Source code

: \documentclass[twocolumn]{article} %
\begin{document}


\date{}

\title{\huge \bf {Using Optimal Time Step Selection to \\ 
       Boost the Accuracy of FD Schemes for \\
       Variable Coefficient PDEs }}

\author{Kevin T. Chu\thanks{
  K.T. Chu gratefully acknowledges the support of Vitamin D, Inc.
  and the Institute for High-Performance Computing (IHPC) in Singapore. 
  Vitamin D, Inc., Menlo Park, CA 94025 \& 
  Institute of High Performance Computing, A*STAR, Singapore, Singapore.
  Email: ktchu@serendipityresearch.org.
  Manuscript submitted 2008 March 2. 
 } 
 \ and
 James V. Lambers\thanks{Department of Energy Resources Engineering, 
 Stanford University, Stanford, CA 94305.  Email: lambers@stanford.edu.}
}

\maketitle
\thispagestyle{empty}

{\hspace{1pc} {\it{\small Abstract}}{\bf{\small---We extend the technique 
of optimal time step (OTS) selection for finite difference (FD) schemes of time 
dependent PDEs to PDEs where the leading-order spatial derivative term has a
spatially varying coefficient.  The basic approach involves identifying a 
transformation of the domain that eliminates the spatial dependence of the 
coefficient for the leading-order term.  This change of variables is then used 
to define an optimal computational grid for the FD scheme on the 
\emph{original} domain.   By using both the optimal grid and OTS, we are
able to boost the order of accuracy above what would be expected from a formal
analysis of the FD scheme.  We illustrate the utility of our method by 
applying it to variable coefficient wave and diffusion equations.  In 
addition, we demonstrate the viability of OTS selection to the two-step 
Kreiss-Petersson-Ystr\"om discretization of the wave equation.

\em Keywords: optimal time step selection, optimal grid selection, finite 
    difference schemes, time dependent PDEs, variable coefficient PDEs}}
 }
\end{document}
________
To do — In the listing above, the lines from the one containing "Stanford University, Stanford, CA" through the one containing "spatially varying coefficient." must be set down exactly, with no other lines.

Answer to this exercise —
 Stanford University, Stanford, CA 94305.  Email: lambers@stanford.edu.}
}

\maketitle
\thispagestyle{empty}

{\hspace{1pc} {\it{\small Abstract}}{\bf{\small---We extend the technique 
of optimal time step (OTS) selection for finite difference (FD) schemes of time 
dependent PDEs to PDEs where the leading-order spatial derivative term has a
spatially varying coefficient.  The basic approach involves identifying a 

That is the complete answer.